--- DATASET ENTRIES Enclosed Below ---

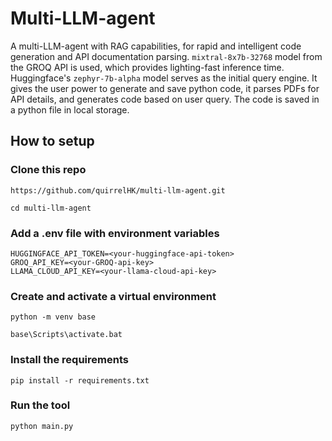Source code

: # Multi-LLM-agent

A multi-LLM-agent with RAG capabilities, for rapid and intelligent code generation and API documentation parsing. `mixtral-8x7b-32768` model from the GROQ API is used, which provides lighting-fast inference time. Huggingface's `zephyr-7b-alpha` model serves as the initial query engine. It gives the user power to generate and save python code, it parses PDFs for API details, and generates code based on user query. The code is saved in a python file in local storage.

## How to setup
### Clone this repo
```console
https://github.com/quirrelHK/multi-llm-agent.git

cd multi-llm-agent
```

### Add a .env file with environment variables
```
HUGGINGFACE_API_TOKEN=<your-huggingface-api-token>
GROQ_API_KEY=<your-GROQ-api-key>
LLAMA_CLOUD_API_KEY=<your-llama-cloud-api-key>
```

### Create and activate a virtual environment
```console
python -m venv base

base\Scripts\activate.bat
```

### Install the requirements
```console
pip install -r requirements.txt
```

### Run the tool
```bash
python main.py
```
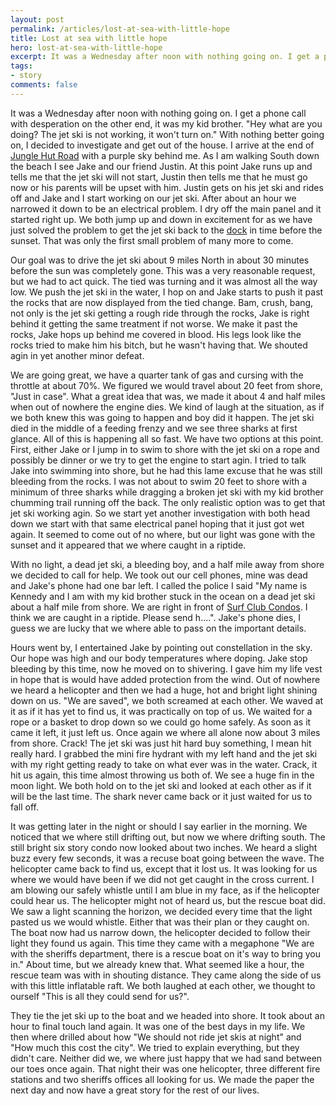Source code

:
 ```yaml
---
layout: post
permalink: /articles/lost-at-sea-with-little-hope
title: Lost at sea with little hope
hero: lost-at-sea-with-little-hope
excerpt: It was a Wednesday after noon with nothing going on. I get a phone call with desperation on the other end, it was my kid brother. "Hey what are you doing? The jet ski is not working, it won't turn on."
tags:
- story
comments: false
---
```


It was a Wednesday after noon with nothing going on. I get a phone call with desperation on the other end, it was my kid brother. "Hey what are you doing? The jet ski is not working, it won't turn on." With nothing better going on, I decided to investigate and get out of the house.  I arrive at the end of [Jungle Hut Road](http://maps.google.com/maps/ms?hl=en&ie=UTF8&msa=0&ll=29.582228,-81.175125&spn=0.016552,0.032895&z=16&iwloc=00048eeaf4af45d3e318b&msid=107650749134476812869.00048eeaefdb79e0df8f4) with a purple sky behind me. As I am walking South down the beach I see Jake and our friend Justin. At this point Jake runs up and tells me that the jet ski will not start, Justin then tells me that he must go now or his parents will be upset with him. Justin gets on his jet ski and rides off and Jake and I start working on our jet ski. After about an hour we narrowed it down to be an electrical problem. I dry off the main panel and it started right up. We both jump up and down in excitement for as we have just solved the problem to get the jet ski back to the [dock](http://maps.google.com/maps/ms?hl=en&ie=UTF8&msa=0&msid=107650749134476812869.00048eeaefdb79e0df8f4&ll=29.692359,-81.214156&spn=0.016534,0.032895&z=16&iwloc=00048eeb06a7095c3afa2) in time before the sunset. That was only the first small problem of many more to come.

Our goal was to drive the jet ski about 9 miles North in about 30 minutes before the sun was completely gone. This was a very reasonable request, but we had to act quick. The tied was turning and it was almost all the way low. We push the jet ski in the water, I hop on and Jake starts to push it past the rocks that are now displayed from the tied change. Bam, crush, bang, not only is the jet ski getting a rough ride through the rocks, Jake is right behind it getting the same treatment if not worse. We make it past the rocks, Jake hops up behind me covered in blood. His legs look like the rocks tried to make him his bitch, but he wasn't having that. We shouted agin in yet another minor defeat.

We are going great, we have a quarter tank of gas and cursing with the throttle at about 70%. We figured we would travel about 20 feet from shore, "Just in case". What a great idea that was, we made it about 4 and half miles when out of nowhere the engine dies. We kind of laugh at the situation, as if we both knew this was going to happen and boy did it happen. The jet ski died in the middle of a feeding frenzy and we see three sharks at first glance. All of this is happening all so fast. We have two options at this point. First, either Jake or I jump in to swim to shore with the jet ski on a rope and possibly be dinner or we try to get the engine to start agin. I tried to talk Jake into swimming into shore, but he had this lame excuse that he was still bleeding from the rocks. I was not about to swim 20 feet to shore with a minimum of three sharks while dragging a broken jet ski with my kid brother chumming trail running off the back. The only realistic option was to get that jet ski working agin. So we start yet another investigation with both head down we start with that same electrical panel hoping that it just got wet again. It seemed to come out of no where, but our light was gone with the sunset and it appeared that we where caught in a riptide.

With no light, a dead jet ski, a bleeding boy, and a half mile away from shore we decided to call for help. We took out our cell phones, mine was dead and Jake's phone had one bar left. I called the police I said "My name is Kennedy and I am with my kid brother stuck in the ocean on a dead jet ski about a half mile from shore. We are right in front of [Surf Club Condos](http://maps.google.com/maps/ms?hl=en&ie=UTF8&msa=0&msid=107650749134476812869.00048eeaefdb79e0df8f4&ll=29.643174,-81.187677&spn=0.016542,0.032895&z=16&iwloc=00048eeafbe3636d47c27). I think we are caught in a riptide. Please send h....". Jake's phone dies, I guess we are lucky that we where able to pass on the important details.

Hours went by, I entertained Jake by pointing out constellation in the sky. Our hope was high and our body temperatures where doping. Jake stop bleeding by this time, now he moved on to shivering. I gave him my life vest in hope that is would have added protection from the wind. Out of nowhere we heard a helicopter and then we had a huge, hot and bright light shining down on us. "We are saved", we both screamed at each other. We waved at it as if it has yet to find us, it was practically on top of us. We waited for a rope or a basket to drop down so we could go home safely. As soon as it came it left, it just left us. Once again we where all alone now about 3 miles from shore. Crack! The jet ski was just hit hard buy something, I mean hit really hard. I grabbed the mini fire hydrant with my left hand and the jet ski with my right getting ready to take on what ever was in the water. Crack, it hit us again, this time almost throwing us both of. We see a huge fin in the moon light. We both hold on to the jet ski and looked at each other as if it will be the last time. The shark never came back or it just waited for us to fall off.

It was getting later in the night or should I say earlier in the morning. We noticed that we where still drifting out, but now we where drifting south. The still bright six story condo now looked about two inches. We heard a slight buzz every few seconds, it was a recuse boat going between the wave. The helicopter came back to find us, except that it lost us. It was looking for us where we would have been if we did not get caught in the cross current. I am blowing our safely whistle until I am blue in my face, as if the helicopter could hear us. The helicopter might not of heard us, but the rescue boat did. We saw a light scanning the horizon, we decided every time that the light pasted us we would whistle. Either that was their plan or they caught on. The boat now had us narrow down, the helicopter decided to follow their light they found us again. This time they came with a megaphone "We are with the sheriffs department, there is a rescue boat on it's way to bring you in." About time, but we already knew that. What seemed like a hour, the rescue team was with in shouting distance. They came along the side of us with this little inflatable raft. We both laughed at each other, we thought to ourself "This is all they could send for us?".

They tie the jet ski up to the boat and we headed into shore. It took about an hour to final touch land again. It was one of the best days in my life. We then where drilled about how "We should not ride jet skis at night" and "How much this cost the city". We tried to explain everything, but they didn't care. Neither did we, we where just happy that we had sand between our toes once again. That night their was one helicopter, three different fire stations and two sheriffs offices all looking for us. We made the paper the next day and now have a great story for the rest of our lives.
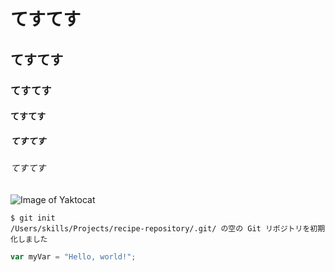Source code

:  # てすてす
 ## てすてす
 ### てすてす
 #### てすてす
 ##### てすてす
 ###### てすてす

![Image of Yaktocat](https://octodex.github.com/images/yaktocat.png)

``` 
$ git init 
/Users/skills/Projects/recipe-repository/.git/ の空の Git リポジトリを初期化しました
```

``` javascript 
var myVar = "Hello, world!"; 
```
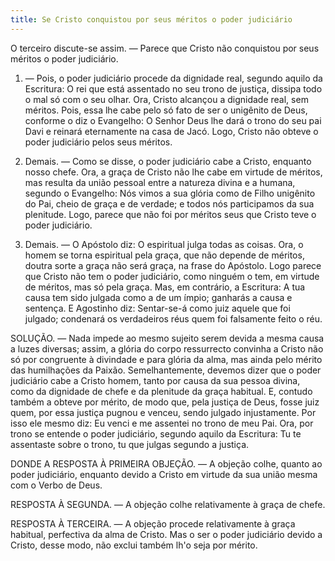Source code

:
 ```yaml
---
title: Se Cristo conquistou por seus méritos o poder judiciário
---
```


O terceiro discute-se assim. — Parece que Cristo não conquistou por seus méritos o poder judiciário.  

1. — Pois, o poder judiciário procede da dignidade real, segundo aquilo da Escritura: O rei que está assentado no seu trono de justiça, dissipa todo o mal só com o seu olhar. Ora, Cristo alcançou a dignidade real, sem méritos. Pois, essa lhe cabe pelo só fato de ser o unigênito de Deus, conforme o diz o Evangelho: O Senhor Deus lhe dará o trono do seu pai Davi e reinará eternamente na casa de Jacó. Logo, Cristo não obteve o poder judiciário pelos seus méritos.  

2. Demais. — Como se disse, o poder judiciário cabe a Cristo, enquanto nosso chefe. Ora, a graça de Cristo não lhe cabe em virtude de méritos, mas resulta da união pessoal entre a natureza divina e a humana, segundo o Evangelho: Nós vimos a sua glória como de Filho unigênito do Pai, cheio de graça e de verdade; e todos nós participamos da sua plenitude. Logo, parece que não foi por méritos seus que Cristo teve o poder judiciário. 

3. Demais. — O Apóstolo diz: O espiritual julga todas as coisas. Ora, o homem se torna espiritual pela graça, que não depende de méritos, doutra sorte a graça não será graça, na frase do Apóstolo. Logo parece que Cristo não tem o poder judiciário, como ninguém o tem, em virtude de méritos, mas só pela graça.  Mas, em contrário, a Escritura: A tua causa tem sido julgada como a de um ímpio; ganharás a causa e sentença. E Agostinho diz: Sentar-se-á como juiz aquele que foi julgado; condenará os verdadeiros réus quem foi falsamente feito o réu.  

SOLUÇÃO. — Nada impede ao mesmo sujeito serem devida a mesma causa a luzes diversas; assim, a glória do corpo ressurrecto convinha a Cristo não só por congruente à divindade e para glória da alma, mas ainda pelo mérito das humilhações da Paixão. Semelhantemente, devemos dizer que o poder judiciário cabe a Cristo homem, tanto por causa da sua pessoa divina, como da dignidade de chefe e da plenitude da graça habitual. E, contudo também a obteve por mérito, de modo que, pela justiça de Deus, fosse juiz quem, por essa justiça pugnou e venceu, sendo julgado injustamente. Por isso ele mesmo diz: Eu venci e me assentei no trono de meu Pai. Ora, por trono se entende o poder judiciário, segundo aquilo da Escritura: Tu te assentaste sobre o trono, tu que julgas segundo a justiça.  

DONDE A RESPOSTA À PRIMEIRA OBJEÇÃO. — A objeção colhe, quanto ao poder judiciário, enquanto devido a Cristo em virtude da sua união mesma com o Verbo de Deus.  

RESPOSTA À SEGUNDA. — A objeção colhe relativamente à graça de chefe.  

RESPOSTA À TERCEIRA. — A objeção procede relativamente à graça habitual, perfectiva da alma de Cristo. Mas o ser o poder judiciário devido a Cristo, desse modo, não exclui também lh'o seja por mérito.
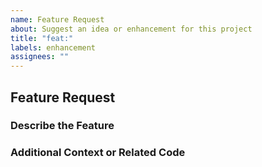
 ```yaml
---
name: Feature Request
about: Suggest an idea or enhancement for this project
title: "feat:"
labels: enhancement
assignees: ""
---
```


## Feature Request

### Describe the Feature

<!-- A clear and concise description of the feature request.
Please include if your feature request is related to a problem. -->

### Additional Context or Related Code

<!-- List any other information that is relevant to your issue. Stack traces,
related issues, suggestions on how to add, use case, Stack Overflow links,
forum links, screenshots, OS if applicable, etc. -->
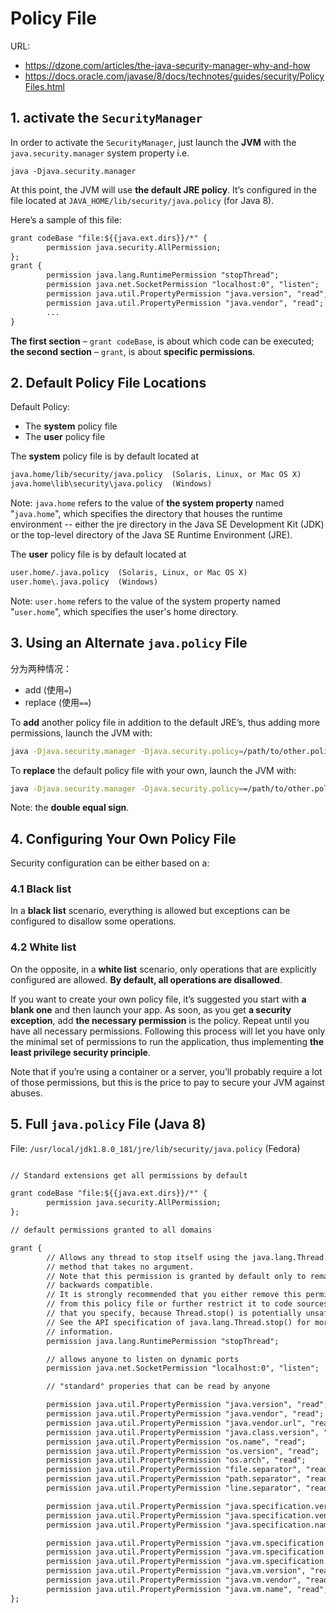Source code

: # Policy File

URL: 

- https://dzone.com/articles/the-java-security-manager-why-and-how
- https://docs.oracle.com/javase/8/docs/technotes/guides/security/PolicyFiles.html

## 1. activate the `SecurityManager`

In order to activate the `SecurityManager`, just launch the **JVM** with the `java.security.manager` system property i.e. 

```
java -Djava.security.manager
``` 

At this point, the JVM will use **the default JRE policy**. It’s configured in the file located at `JAVA_HOME/lib/security/java.policy` (for Java 8).

Here’s a sample of this file:

```txt
grant codeBase "file:${{java.ext.dirs}}/*" {
        permission java.security.AllPermission;
};
grant {
        permission java.lang.RuntimePermission "stopThread";
        permission java.net.SocketPermission "localhost:0", "listen";
        permission java.util.PropertyPermission "java.version", "read";
        permission java.util.PropertyPermission "java.vendor", "read";
        ...
}
```

**The first section** – `grant codeBase`, is about which code can be executed; **the second section** – `grant`, is about **specific permissions**.

## 2. Default Policy File Locations

Default Policy:

- The **system** policy file
- The **user** policy file

The **system** policy file is by default located at

```txt
java.home/lib/security/java.policy  (Solaris, Linux, or Mac OS X)
java.home\lib\security\java.policy  (Windows)
```

Note: `java.home` refers to the value of **the system property** named "`java.home`", which specifies the directory that houses the runtime environment -- either the jre directory in the Java SE Development Kit (JDK) or the top-level directory of the Java SE Runtime Environment (JRE).

The **user** policy file is by default located at

```txt
user.home/.java.policy  (Solaris, Linux, or Mac OS X)
user.home\.java.policy  (Windows)
```

Note: `user.home` refers to the value of the system property named "`user.home`", which specifies the user's home directory.


## 3. Using an Alternate `java.policy` File

分为两种情况：

- add (使用`=`)
- replace (使用`==`)

To **add** another policy file in addition to the default JRE’s, thus adding more permissions, launch the JVM with:

```bash
java -Djava.security.manager -Djava.security.policy=/path/to/other.policy
```

To **replace** the default policy file with your own, launch the JVM with:

```bash
java -Djava.security.manager -Djava.security.policy==/path/to/other.policy
```

Note: the **double equal sign**.

## 4. Configuring Your Own Policy File

Security configuration can be either based on a:

### 4.1 Black list

In a **black list** scenario, everything is allowed but exceptions can be configured to disallow some operations.

### 4.2 White list

On the opposite, in a **white list** scenario, only operations that are explicitly configured are allowed. **By default, all operations are disallowed**.

If you want to create your own policy file, it’s suggested you start with **a blank one** and then launch your app. As soon, as you get **a security exception**, add **the necessary permission** is the policy. Repeat until you have all necessary permissions. Following this process will let you have only the minimal set of permissions to run the application, thus implementing **the least privilege security principle**.

Note that if you’re using a container or a server, you’ll probably require a lot of those permissions, but this is the price to pay to secure your JVM against abuses.

## 5. Full `java.policy` File (Java 8)

File: `/usr/local/jdk1.8.0_181/jre/lib/security/java.policy` (Fedora)

```txt

// Standard extensions get all permissions by default

grant codeBase "file:${{java.ext.dirs}}/*" {
        permission java.security.AllPermission;
};

// default permissions granted to all domains

grant {
        // Allows any thread to stop itself using the java.lang.Thread.stop()
        // method that takes no argument.
        // Note that this permission is granted by default only to remain
        // backwards compatible.
        // It is strongly recommended that you either remove this permission
        // from this policy file or further restrict it to code sources
        // that you specify, because Thread.stop() is potentially unsafe.
        // See the API specification of java.lang.Thread.stop() for more
        // information.
        permission java.lang.RuntimePermission "stopThread";

        // allows anyone to listen on dynamic ports
        permission java.net.SocketPermission "localhost:0", "listen";

        // "standard" properies that can be read by anyone

        permission java.util.PropertyPermission "java.version", "read";
        permission java.util.PropertyPermission "java.vendor", "read";
        permission java.util.PropertyPermission "java.vendor.url", "read";
        permission java.util.PropertyPermission "java.class.version", "read";
        permission java.util.PropertyPermission "os.name", "read";
        permission java.util.PropertyPermission "os.version", "read";
        permission java.util.PropertyPermission "os.arch", "read";
        permission java.util.PropertyPermission "file.separator", "read";
        permission java.util.PropertyPermission "path.separator", "read";
        permission java.util.PropertyPermission "line.separator", "read";

        permission java.util.PropertyPermission "java.specification.version", "read";
        permission java.util.PropertyPermission "java.specification.vendor", "read";
        permission java.util.PropertyPermission "java.specification.name", "read";

        permission java.util.PropertyPermission "java.vm.specification.version", "read";
        permission java.util.PropertyPermission "java.vm.specification.vendor", "read";
        permission java.util.PropertyPermission "java.vm.specification.name", "read";
        permission java.util.PropertyPermission "java.vm.version", "read";
        permission java.util.PropertyPermission "java.vm.vendor", "read";
        permission java.util.PropertyPermission "java.vm.name", "read";
};

```

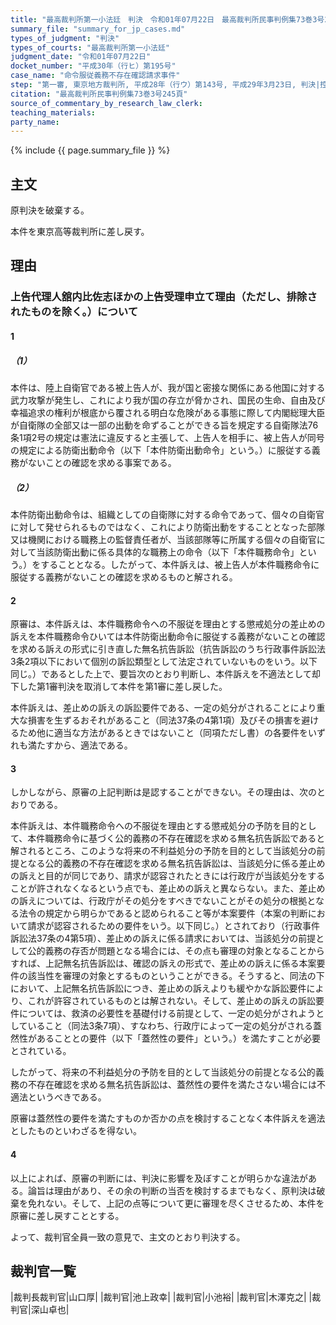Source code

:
 ```yaml
---
title: "最高裁判所第一小法廷　判決　令和01年07月22日　最高裁判所民事判例集73巻3号245頁"
summary_file: "summary_for_jp_cases.md"
types_of_judgment: "判決"
types_of_courts: "最高裁判所第一小法廷"
judgment_date: "令和01年07月22日"
docket_number: "平成30年（行ヒ）第195号"
case_name: "命令服従義務不存在確認請求事件"
step: "第一審, 東京地方裁判所, 平成28年（行ウ）第143号, 平成29年3月23日, 判決|控訴審, 東京高等裁判所, 平成29年（行コ）第157号, 平成30年1月31日, 判決|差戻控訴審, 東京高等裁判所, 令和1年（行コ）第203号, 令和2年2月13日, 判決"
citation: "最高裁判所民事判例集73巻3号245頁"
source_of_commentary_by_research_law_clerk:
teaching_materials:
party_name:
---
```




{% include {{ page.summary_file }}  %}






## 主文



原判決を破棄する。

本件を東京高等裁判所に差し戻す。





## 理由



### 上告代理人舘内比佐志ほかの上告受理申立て理由（ただし、排除されたものを除く。）について

#### 1

##### （1）

本件は、陸上自衛官である被上告人が、我が国と密接な関係にある他国に対する武力攻撃が発生し、これにより我が国の存立が脅かされ、国民の生命、自由及び幸福追求の権利が根底から覆される明白な危険がある事態に際して内閣総理大臣が自衛隊の全部又は一部の出動を命ずることができる旨を規定する自衛隊法76条1項2号の規定は憲法に違反すると主張して、上告人を相手に、被上告人が同号の規定による防衛出動命令（以下「本件防衛出動命令」という。）に服従する義務がないことの確認を求める事案である。

##### （2）

本件防衛出動命令は、組織としての自衛隊に対する命令であって、個々の自衛官に対して発せられるものではなく、これにより防衛出動をすることとなった部隊又は機関における職務上の監督責任者が、当該部隊等に所属する個々の自衛官に対して当該防衛出動に係る具体的な職務上の命令（以下「本件職務命令」という。）をすることとなる。したがって、本件訴えは、被上告人が本件職務命令に服従する義務がないことの確認を求めるものと解される。

#### 2

原審は、本件訴えは、本件職務命令への不服従を理由とする懲戒処分の差止めの訴えを本件職務命令ひいては本件防衛出動命令に服従する義務がないことの確認を求める訴えの形式に引き直した無名抗告訴訟（抗告訴訟のうち行政事件訴訟法3条2項以下において個別の訴訟類型として法定されていないものをいう。以下同じ。）であるとした上で、要旨次のとおり判断し、本件訴えを不適法として却下した第1審判決を取消して本件を第1審に差し戻した。

本件訴えは、差止めの訴えの訴訟要件である、一定の処分がされることにより重大な損害を生ずるおそれがあること（同法37条の4第1項）及びその損害を避けるため他に適当な方法があるときではないこと（同項ただし書）の各要件をいずれも満たすから、適法である。

#### 3

しかしながら、原審の上記判断は是認することができない。その理由は、次のとおりである。

本件訴えは、本件職務命令への不服従を理由とする懲戒処分の予防を目的として、本件職務命令に基づく公的義務の不存在確認を求める無名抗告訴訟であると解されるところ、このような将来の不利益処分の予防を目的として当該処分の前提となる公的義務の不存在確認を求める無名抗告訴訟は、当該処分に係る差止めの訴えと目的が同じであり、請求が認容されたときには行政庁が当該処分をすることが許されなくなるという点でも、差止めの訴えと異ならない。また、差止めの訴えについては、行政庁がその処分をすべきでないことがその処分の根拠となる法令の規定から明らかであると認められること等が本案要件（本案の判断において請求が認容されるための要件をいう。以下同じ。）とされており（行政事件訴訟法37条の4第5項）、差止めの訴えに係る請求においては、当該処分の前提として公的義務の存否が問題となる場合には、その点も審理の対象となることからすれば、上記無名抗告訴訟は、確認の訴えの形式で、差止めの訴えに係る本案要件の該当性を審理の対象とするものということができる。そうすると、同法の下において、上記無名抗告訴訟につき、差止めの訴えよりも緩やかな訴訟要件により、これが許容されているものとは解されない。そして、差止めの訴えの訴訟要件については、救済の必要性を基礎付ける前提として、一定の処分がされようとしていること（同法3条7項）、すなわち、行政庁によって一定の処分がされる蓋然性があることとの要件（以下「蓋然性の要件」という。）を満たすことが必要とされている。

したがって、将来の不利益処分の予防を目的として当該処分の前提となる公的義務の不存在確認を求める無名抗告訴訟は、蓋然性の要件を満たさない場合には不適法というべきである。

原審は蓋然性の要件を満たすものか否かの点を検討することなく本件訴えを適法としたものといわざるを得ない。

#### 4

以上によれば、原審の判断には、判決に影響を及ぼすことが明らかな違法がある。論旨は理由があり、その余の判断の当否を検討するまでもなく、原判決は破棄を免れない。そして、上記の点等について更に審理を尽くさせるため、本件を原審に差し戻すこととする。

よって、裁判官全員一致の意見で、主文のとおり判決する。

## 裁判官一覧

|裁判長裁判官|山口厚|
|裁判官|池上政幸|
|裁判官|小池裕|
|裁判官|木澤克之|
|裁判官|深山卓也|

--- End of Enclosed DATASET ENTRIES ---

### WHAT IS EXPECTED
Wherever the string "devido" occurs in the records, copy the line it is in.

### RESPONSE AREA
DONDE A RESPOSTA À PRIMEIRA OBJEÇÃO. — A objeção colhe, quanto ao poder judiciário, enquanto devido a Cristo em virtude da sua união mesma com o Verbo de Deus.  
RESPOSTA À TERCEIRA. — A objeção procede relativamente à graça habitual, perfectiva da alma de Cristo. Mas o ser o poder judiciário devido a Cristo, desse modo, não exclui também lh'o seja por mérito.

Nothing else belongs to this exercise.